SQL SERVER – Interesting Observation – Query Hint – FORCE ORDER

SQL Server never stops to amaze me. As regular readers of this blog already know that besides conducting corporate training, I work on large-scale projects on query optimizations and server tuning projects. In one of the recent projects, I have noticed that a Junior Database Developer used the query hint Force Order; when I asked for details, I found out that the basic concept was not properly understood by him.

Today, let us try to understand its working and the effect of this hint. Further, we will see the extent of difference in performance created by this one query hint. I also have one interesting question for all of you as well; I will give the answer in one of my later posts.

USE AdventureWorks
GO
SELECT COUNT(*) CountEmployee -- 290 Rows
FROM HumanResources.Employee
GO
SELECT COUNT(*) CountEmployeeAddress -- 290 Rows
FROM HumanResources.EmployeeAddress
GO
SELECT COUNT(*) CountEmployeeDepartmentHistory -- 296 Rows
FROM HumanResources.EmployeeDepartmentHistory
GO
SELECT *
FROM HumanResources.Employee e
INNER JOIN HumanResources.EmployeeAddress ea ON ea.EmployeeID = e.EmployeeID
INNER JOIN HumanResources.EmployeeDepartmentHistory edh ON edh.EmployeeID = e.EmployeeID
GO
SELECT *
FROM HumanResources.Employee e
INNER JOIN HumanResources.EmployeeAddress ea ON ea.EmployeeID = e.EmployeeID
INNER JOIN HumanResources.EmployeeDepartmentHistory edh ON edh.EmployeeID = e.EmployeeID
OPTION (FORCE ORDER)
GO

In above example, I have used three tables and their row count is listed as well. Employee and EmployeeAddress – both have same number rows, and EmployeeDepartmentHistory table has around 6 rows more than the other two tables. Now let us run the query without using OPTION (FORCE ORDER) and run it along with the query hint and check the execution plan. You will find a difference in the query cost.

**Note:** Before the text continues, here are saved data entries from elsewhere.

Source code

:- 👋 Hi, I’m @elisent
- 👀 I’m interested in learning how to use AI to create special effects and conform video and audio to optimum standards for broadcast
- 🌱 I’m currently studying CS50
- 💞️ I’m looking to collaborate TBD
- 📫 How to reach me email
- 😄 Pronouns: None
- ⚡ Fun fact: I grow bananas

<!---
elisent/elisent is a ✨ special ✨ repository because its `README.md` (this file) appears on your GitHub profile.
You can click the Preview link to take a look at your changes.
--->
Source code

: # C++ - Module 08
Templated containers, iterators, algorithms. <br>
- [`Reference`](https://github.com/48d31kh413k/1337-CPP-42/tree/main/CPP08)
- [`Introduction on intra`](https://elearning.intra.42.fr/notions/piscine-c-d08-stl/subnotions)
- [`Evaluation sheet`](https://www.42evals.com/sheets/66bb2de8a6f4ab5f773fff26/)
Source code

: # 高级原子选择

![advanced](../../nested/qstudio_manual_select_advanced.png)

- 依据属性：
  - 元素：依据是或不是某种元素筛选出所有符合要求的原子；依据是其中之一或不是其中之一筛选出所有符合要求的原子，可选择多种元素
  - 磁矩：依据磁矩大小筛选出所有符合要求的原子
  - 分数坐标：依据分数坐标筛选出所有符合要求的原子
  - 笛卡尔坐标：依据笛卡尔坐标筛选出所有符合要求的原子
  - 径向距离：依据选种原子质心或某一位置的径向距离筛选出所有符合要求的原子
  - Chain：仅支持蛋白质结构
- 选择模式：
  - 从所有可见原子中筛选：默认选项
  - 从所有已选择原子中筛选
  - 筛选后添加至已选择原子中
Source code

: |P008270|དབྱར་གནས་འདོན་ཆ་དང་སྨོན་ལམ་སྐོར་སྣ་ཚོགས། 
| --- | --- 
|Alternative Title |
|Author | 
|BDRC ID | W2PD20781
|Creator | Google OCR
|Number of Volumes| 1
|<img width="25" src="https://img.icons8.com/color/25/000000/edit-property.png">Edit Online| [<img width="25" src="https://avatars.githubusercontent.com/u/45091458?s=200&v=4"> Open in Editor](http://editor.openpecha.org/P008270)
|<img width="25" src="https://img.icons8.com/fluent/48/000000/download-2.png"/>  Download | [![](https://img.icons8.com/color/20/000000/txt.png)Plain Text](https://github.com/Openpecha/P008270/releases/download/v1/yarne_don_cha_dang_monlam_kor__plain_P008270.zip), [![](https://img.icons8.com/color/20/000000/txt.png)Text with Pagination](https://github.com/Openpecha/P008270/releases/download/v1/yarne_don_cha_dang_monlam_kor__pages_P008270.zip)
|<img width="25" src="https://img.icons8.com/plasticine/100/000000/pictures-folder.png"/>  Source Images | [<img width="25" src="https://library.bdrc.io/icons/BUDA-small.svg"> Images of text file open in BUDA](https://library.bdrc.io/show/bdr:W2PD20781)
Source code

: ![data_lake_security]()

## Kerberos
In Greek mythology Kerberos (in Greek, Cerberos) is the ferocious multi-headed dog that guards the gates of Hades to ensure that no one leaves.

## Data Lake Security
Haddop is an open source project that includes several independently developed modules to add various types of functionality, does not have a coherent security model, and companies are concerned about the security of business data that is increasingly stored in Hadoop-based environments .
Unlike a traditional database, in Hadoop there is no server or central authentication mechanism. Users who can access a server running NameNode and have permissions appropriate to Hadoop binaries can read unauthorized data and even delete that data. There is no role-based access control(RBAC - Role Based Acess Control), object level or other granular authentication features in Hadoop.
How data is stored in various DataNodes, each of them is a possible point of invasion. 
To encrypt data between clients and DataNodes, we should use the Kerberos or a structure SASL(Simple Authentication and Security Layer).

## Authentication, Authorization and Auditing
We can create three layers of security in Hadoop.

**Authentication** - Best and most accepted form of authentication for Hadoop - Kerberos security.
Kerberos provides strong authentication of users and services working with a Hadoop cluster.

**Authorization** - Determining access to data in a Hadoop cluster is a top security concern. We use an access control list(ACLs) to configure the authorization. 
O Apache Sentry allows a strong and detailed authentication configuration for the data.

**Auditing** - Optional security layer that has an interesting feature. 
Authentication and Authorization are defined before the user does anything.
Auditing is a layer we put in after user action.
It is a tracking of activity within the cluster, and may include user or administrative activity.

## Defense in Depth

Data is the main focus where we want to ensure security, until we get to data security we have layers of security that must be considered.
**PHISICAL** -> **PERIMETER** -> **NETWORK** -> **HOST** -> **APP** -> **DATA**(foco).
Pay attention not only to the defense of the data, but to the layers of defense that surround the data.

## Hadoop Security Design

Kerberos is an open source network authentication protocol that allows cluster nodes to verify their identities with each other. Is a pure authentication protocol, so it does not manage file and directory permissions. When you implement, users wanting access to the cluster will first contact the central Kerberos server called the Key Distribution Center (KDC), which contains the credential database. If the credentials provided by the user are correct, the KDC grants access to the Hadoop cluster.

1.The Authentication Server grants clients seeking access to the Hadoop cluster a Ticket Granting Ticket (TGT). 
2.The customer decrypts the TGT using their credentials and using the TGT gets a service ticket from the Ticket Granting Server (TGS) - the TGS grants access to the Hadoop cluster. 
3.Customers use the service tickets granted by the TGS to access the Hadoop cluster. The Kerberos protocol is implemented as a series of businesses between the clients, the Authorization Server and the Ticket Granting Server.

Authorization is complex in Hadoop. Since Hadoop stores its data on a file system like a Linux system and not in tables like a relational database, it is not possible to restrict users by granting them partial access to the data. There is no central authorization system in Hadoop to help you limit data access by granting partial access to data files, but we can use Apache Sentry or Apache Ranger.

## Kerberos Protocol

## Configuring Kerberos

We all accept that the table with least number of rows should be listed as the base table, and the same is done here. We have two such tables with the least number of rows, which are listed as base tables. Now before we further explain this, let us see the execution plan for the same.

It is very clear from the above execution plan that when I order is forced the query cost goes high. This proves that the SQL Server has already made a good decision with regard to the optimized query plan. When plan is forced in the case of the joins more than 2 table the performance matters. Let us see the execution order of the table in both the cases.

Now, from the example, it is very clear when you force order the query, it evaluates the table Employee first and when it is not forced, it evaluates EmployeeAddress first. Even though both the tables have same number of rows, the query optimizer processes them differently and uses different types of join logic. When the order is not forced, it uses hash join; further, in case of forced order, it uses nested loop – this creates a significant difference in the query cost.

The conclusion of this whole exercise is very simple.

  • SQL Server Query Execution Engine is pretty smart to decide the best execution plan with least query cost for any query.
  • Order of the tables in any query can make a significant impact on the query.

Now the question for you: We have seen that using query hint of OPTION (FORCE ORDER) reduces the performance; give an example wherein we can use this hint to improve the performance?

Please leave your comment here. I will publish the answer to this question with due credit and with my own example in a later post.

Reference: Pinal Dave (http://blog.sqlauthority.com)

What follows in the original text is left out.